▸ Exercise aim:
Your answer should contain every line of the records, transcribed word for word.

▸ Provided records:
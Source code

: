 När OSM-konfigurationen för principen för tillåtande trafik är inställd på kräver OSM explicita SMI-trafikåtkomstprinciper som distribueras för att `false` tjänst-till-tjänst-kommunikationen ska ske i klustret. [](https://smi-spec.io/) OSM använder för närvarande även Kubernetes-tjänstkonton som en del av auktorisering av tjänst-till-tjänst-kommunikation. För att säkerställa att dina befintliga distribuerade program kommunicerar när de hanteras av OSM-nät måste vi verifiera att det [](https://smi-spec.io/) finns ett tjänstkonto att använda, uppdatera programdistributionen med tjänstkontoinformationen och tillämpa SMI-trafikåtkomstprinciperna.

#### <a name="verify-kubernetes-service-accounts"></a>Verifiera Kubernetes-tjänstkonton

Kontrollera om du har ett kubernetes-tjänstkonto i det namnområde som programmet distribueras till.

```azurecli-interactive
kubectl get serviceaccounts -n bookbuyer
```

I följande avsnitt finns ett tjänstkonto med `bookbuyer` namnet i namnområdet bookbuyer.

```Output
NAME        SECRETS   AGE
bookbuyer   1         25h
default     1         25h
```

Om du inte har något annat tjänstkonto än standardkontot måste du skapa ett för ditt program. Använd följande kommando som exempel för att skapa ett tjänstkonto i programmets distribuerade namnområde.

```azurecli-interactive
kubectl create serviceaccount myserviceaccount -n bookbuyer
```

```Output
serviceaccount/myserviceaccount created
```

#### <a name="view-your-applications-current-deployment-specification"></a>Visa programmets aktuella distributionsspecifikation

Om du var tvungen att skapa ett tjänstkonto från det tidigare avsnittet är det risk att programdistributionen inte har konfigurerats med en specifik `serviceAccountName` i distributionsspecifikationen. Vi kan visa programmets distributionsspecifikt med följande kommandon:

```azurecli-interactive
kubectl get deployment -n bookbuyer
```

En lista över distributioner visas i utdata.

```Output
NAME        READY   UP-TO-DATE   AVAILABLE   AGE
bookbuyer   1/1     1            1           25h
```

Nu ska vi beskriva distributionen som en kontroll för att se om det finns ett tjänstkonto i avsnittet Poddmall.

▸ Answer space:
Source code

: När OSM-konfigurationen för principen för tillåtande trafik är inställd på kräver OSM explicita SMI-trafikåtkomstprinciper som distribueras för att `false` tjänst-till-tjänst-kommunikationen ska ske i klustret. [](https://smi-spec.io/) OSM använder för närvarande även Kubernetes-tjänstkonton som en del av auktorisering av tjänst-till-tjänst-kommunikation. För att säkerställa att dina befintliga distribuerade program kommunicerar när de hanteras av OSM-nät måste vi verifiera att det [](https://smi-spec.io/) finns ett tjänstkonto att använda, uppdatera programdistributionen med tjänstkontoinformationen och tillämpa SMI-trafikåtkomstprinciperna.

#### <a name="verify-kubernetes-service-accounts"></a>Verifiera Kubernetes-tjänstkonton

Kontrollera om du har ett kubernetes-tjänstkonto i det namnområde som programmet distribueras till.

```azurecli-interactive
kubectl get serviceaccounts -n bookbuyer
```

I följande avsnitt finns ett tjänstkonto med `bookbuyer` namnet i namnområdet bookbuyer.

```Output
NAME        SECRETS   AGE
bookbuyer   1         25h
default     1         25h
```

Om du inte har något annat tjänstkonto än standardkontot måste du skapa ett för ditt program. Använd följande kommando som exempel för att skapa ett tjänstkonto i programmets distribuerade namnområde.

```azurecli-interactive
kubectl create serviceaccount myserviceaccount -n bookbuyer
```

```Output
serviceaccount/myserviceaccount created
```

#### <a name="view-your-applications-current-deployment-specification"></a>Visa programmets aktuella distributionsspecifikation

Om du var tvungen att skapa ett tjänstkonto från det tidigare avsnittet är det risk att programdistributionen inte har konfigurerats med en specifik `serviceAccountName` i distributionsspecifikationen. Vi kan visa programmets distributionsspecifikt med följande kommandon:

```azurecli-interactive
kubectl get deployment -n bookbuyer
```

En lista över distributioner visas i utdata.

```Output
NAME        READY   UP-TO-DATE   AVAILABLE   AGE
bookbuyer   1/1     1            1           25h
```

Nu ska vi beskriva distributionen som en kontroll för att se om det finns ett tjänstkonto i avsnittet Poddmall.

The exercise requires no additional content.